Wherever pictures occur in the entries below, leave them out and retype the rest exactly.
*** PROVIDED DATA ***
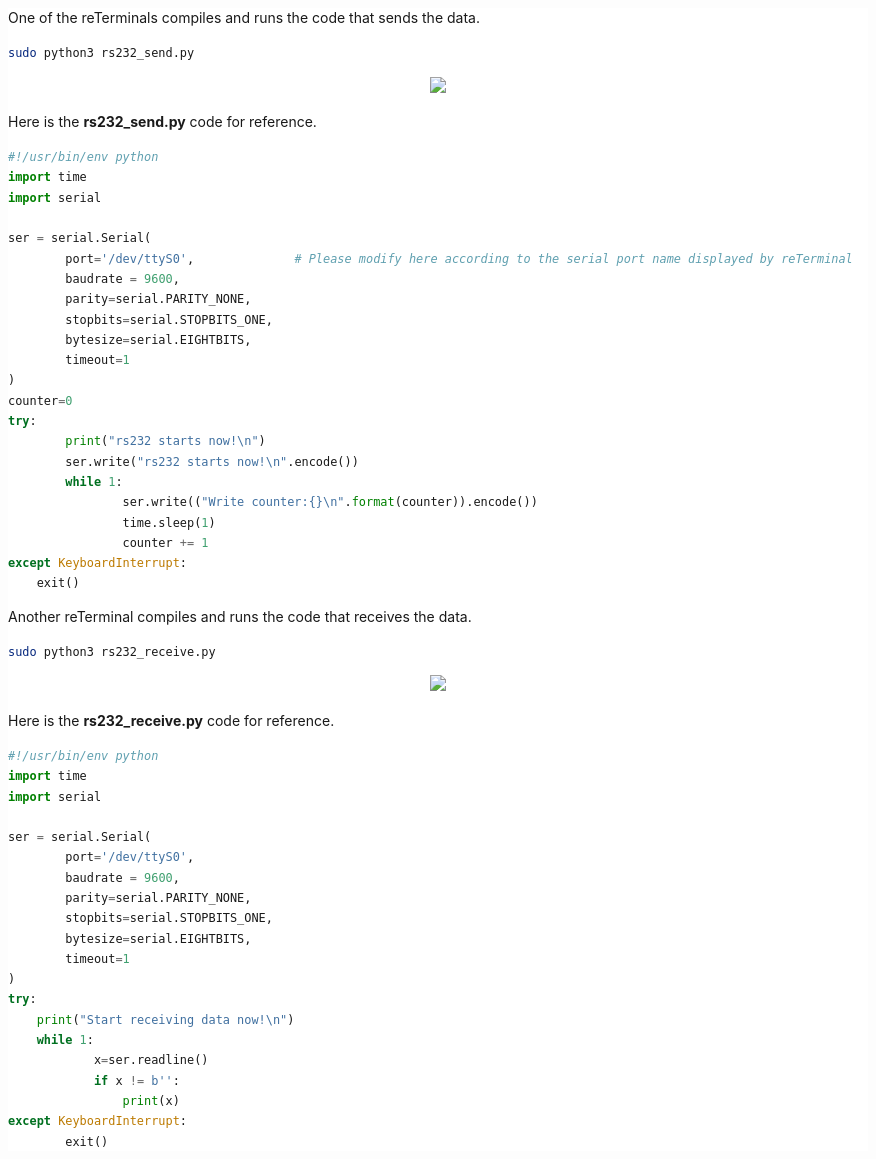 One of the reTerminals compiles and runs the code that sends the data.

```sh
sudo python3 rs232_send.py
```

<div align="center"><img width={600} src="https://files.seeedstudio.com/wiki/reTerminal_Bridge/image13.jpg"/></div>

Here is the **rs232_send.py** code for reference.

```python
#!/usr/bin/env python
import time
import serial

ser = serial.Serial(
        port='/dev/ttyS0',              # Please modify here according to the serial port name displayed by reTerminal
        baudrate = 9600,
        parity=serial.PARITY_NONE,
        stopbits=serial.STOPBITS_ONE,
        bytesize=serial.EIGHTBITS,
        timeout=1
)
counter=0
try:
        print("rs232 starts now!\n")
        ser.write("rs232 starts now!\n".encode())
        while 1:
                ser.write(("Write counter:{}\n".format(counter)).encode())
                time.sleep(1)
                counter += 1
except KeyboardInterrupt:
    exit()
```

Another reTerminal compiles and runs the code that receives the data.

```sh
sudo python3 rs232_receive.py
```

<div align="center"><img width={600} src="https://files.seeedstudio.com/wiki/reTerminal_Bridge/image14.jpg"/></div>

Here is the **rs232_receive.py** code for reference.

```python
#!/usr/bin/env python
import time
import serial

ser = serial.Serial(
        port='/dev/ttyS0',
        baudrate = 9600,
        parity=serial.PARITY_NONE,
        stopbits=serial.STOPBITS_ONE,
        bytesize=serial.EIGHTBITS,
        timeout=1
)
try:
    print("Start receiving data now!\n")
    while 1:
            x=ser.readline()
            if x != b'':
                print(x)
except KeyboardInterrupt:
        exit()
```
*** End of PROVIDED DATA ***
== ANSWER SPACE ==
 One of the reTerminals compiles and runs the code that sends the data.

```sh
sudo python3 rs232_send.py
```

<div align="center"><img width={600} src="https://files.seeedstudio.com/wiki/reTerminal_Bridge/image13.jpg"/></div>

Here is the **rs232_send.py** code for reference.

```python
#!/usr/bin/env python
import time
import serial

ser = serial.Serial(
        port='/dev/ttyS0',              # Please modify here according to the serial port name displayed by reTerminal
        baudrate = 9600,
        parity=serial.PARITY_NONE,
        stopbits=serial.STOPBITS_ONE,
        bytesize=serial.EIGHTBITS,
        timeout=1
)
counter=0
try:
        print("rs232 starts now!\n")
        ser.write("rs232 starts now!\n".encode())
        while 1:
                ser.write(("Write counter:{}\n".format(counter)).encode())
                time.sleep(1)
                counter += 1
except KeyboardInterrupt:
    exit()
```

Another reTerminal compiles and runs the code that receives the data.

```sh
sudo python3 rs232_receive.py
```

<div align="center"><img width={600} src="https://files.seeedstudio.com/wiki/reTerminal_Bridge/image14.jpg"/></div>

Here is the **rs232_receive.py** code for reference.

```python
#!/usr/bin/env python
import time
import serial

ser = serial.Serial(
        port='/dev/ttyS0',
        baudrate = 9600,
        parity=serial.PARITY_NONE,
        stopbits=serial.STOPBITS_ONE,
        bytesize=serial.EIGHTBITS,
        timeout=1
)
try:
    print("Start receiving data now!\n")
    while 1:
            x=ser.readline()
            if x != b'':
                print(x)
except KeyboardInterrupt:
        exit()
```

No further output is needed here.